İnsanoğlu bir sır. Yaşamda öyle. Kuramlara kurallara sıkıştırmak yaratılmışların birini diğerine üstün tutmak ancak insana yakışır bir ayıp olabilir zaten. Gün  batımları niçin bu kadar güzel, çiçekler niçin böylesine rengarenk, toprak niçin böyle kokar, ve varlığının nedenini bilmediğimiz yıldızlar niçin bu kadar ışıl ışıl ve yine niçin kuşlar bu kadar güzel öter, su şırıltısı niçin böylesine dinlendirici, ve insan.... nasıl 6 kemiğin üstünde dik durabiliyor.
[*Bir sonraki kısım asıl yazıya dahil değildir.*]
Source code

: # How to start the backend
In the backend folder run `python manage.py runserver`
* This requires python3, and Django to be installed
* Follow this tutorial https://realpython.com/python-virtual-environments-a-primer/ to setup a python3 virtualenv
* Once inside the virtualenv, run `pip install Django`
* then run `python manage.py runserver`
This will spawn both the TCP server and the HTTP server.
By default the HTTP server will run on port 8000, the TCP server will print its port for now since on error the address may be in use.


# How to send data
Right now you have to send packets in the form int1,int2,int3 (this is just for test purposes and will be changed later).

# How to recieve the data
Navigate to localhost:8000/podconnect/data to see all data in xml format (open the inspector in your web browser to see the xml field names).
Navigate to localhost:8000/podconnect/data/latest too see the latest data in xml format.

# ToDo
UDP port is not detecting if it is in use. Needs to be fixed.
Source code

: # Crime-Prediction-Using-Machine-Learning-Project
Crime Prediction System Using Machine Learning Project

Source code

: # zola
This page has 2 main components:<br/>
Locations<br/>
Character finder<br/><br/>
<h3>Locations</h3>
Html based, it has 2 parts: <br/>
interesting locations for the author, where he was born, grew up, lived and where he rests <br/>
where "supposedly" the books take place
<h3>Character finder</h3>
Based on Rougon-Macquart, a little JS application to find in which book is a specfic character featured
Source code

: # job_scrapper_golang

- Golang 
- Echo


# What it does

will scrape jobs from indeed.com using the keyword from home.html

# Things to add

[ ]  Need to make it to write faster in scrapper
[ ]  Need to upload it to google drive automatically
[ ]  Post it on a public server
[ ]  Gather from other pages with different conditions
Yüce Rabbim en mükemmel matematikçi fizikçi ressam müzisyen.... ve daha birçoğu. Her biri diğeri kadar kıymetli. Eğitim 4+4+4 mü olur başka türlümü bilemem ama yaklaşım ve zihniyet evrensel olmalı. Meraklı, iyi zevk sahibi, yaşadığı çevreyi koruyan, geçmişine saygı duyan, geleceğine ümitle bakan gençler yetiştirmeliyiz.